Transcribe exactly the lines from the first line of the records through the line containing "but don't worry", and leave out every picture.

┌─ Material provided

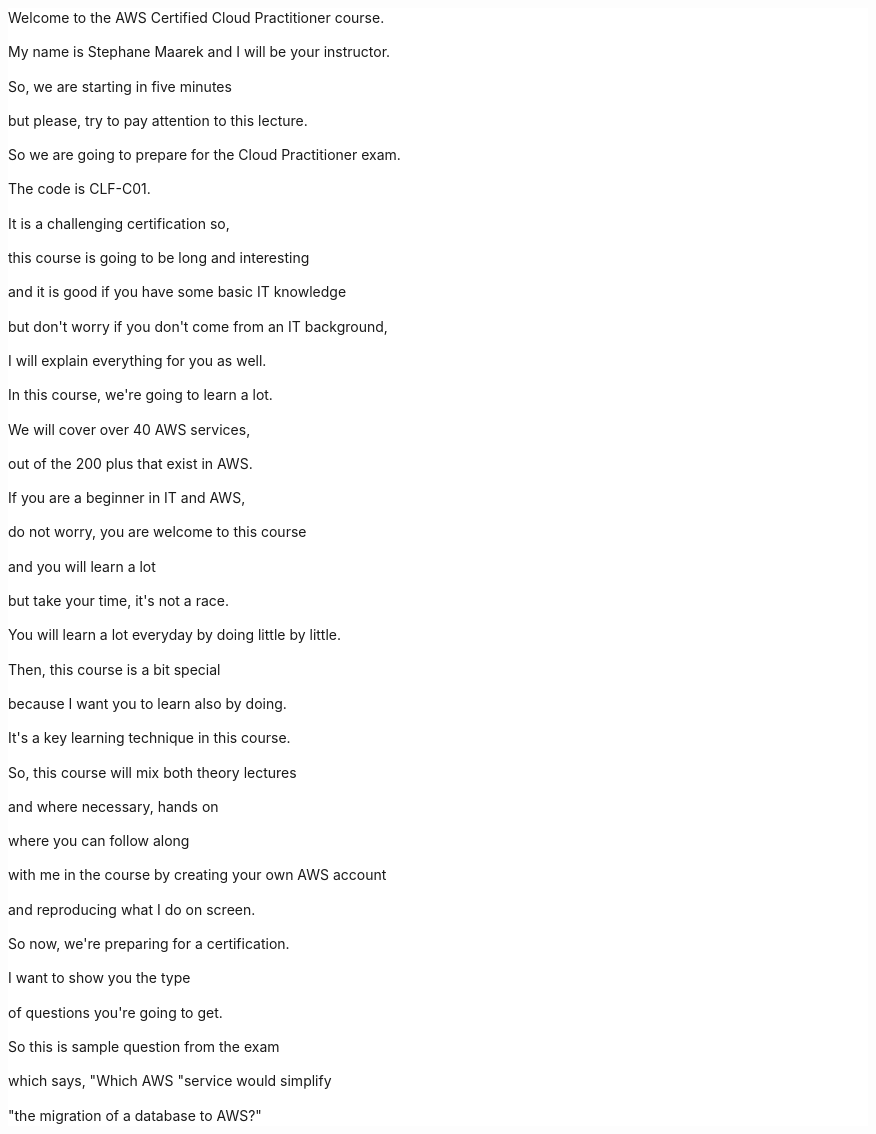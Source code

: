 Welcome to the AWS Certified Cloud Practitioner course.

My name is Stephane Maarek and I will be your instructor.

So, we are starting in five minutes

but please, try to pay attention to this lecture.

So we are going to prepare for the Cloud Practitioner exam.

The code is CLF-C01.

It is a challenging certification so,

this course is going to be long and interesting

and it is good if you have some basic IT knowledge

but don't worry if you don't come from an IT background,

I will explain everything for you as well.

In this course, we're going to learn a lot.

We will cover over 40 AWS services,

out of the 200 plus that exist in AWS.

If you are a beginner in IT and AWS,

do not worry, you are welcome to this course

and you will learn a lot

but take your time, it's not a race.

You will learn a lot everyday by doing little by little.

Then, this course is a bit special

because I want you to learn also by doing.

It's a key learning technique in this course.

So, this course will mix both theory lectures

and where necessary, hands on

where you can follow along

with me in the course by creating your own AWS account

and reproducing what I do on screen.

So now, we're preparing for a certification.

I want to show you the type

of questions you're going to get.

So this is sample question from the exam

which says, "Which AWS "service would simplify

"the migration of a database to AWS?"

└─

Response:
Source code

: Welcome to the AWS Certified Cloud Practitioner course.

My name is Stephane Maarek and I will be your instructor.

So, we are starting in five minutes

but please, try to pay attention to this lecture.

So we are going to prepare for the Cloud Practitioner exam.

The code is CLF-C01.

It is a challenging certification so,

this course is going to be long and interesting

and it is good if you have some basic IT knowledge

but don't worry if you don't come from an IT background,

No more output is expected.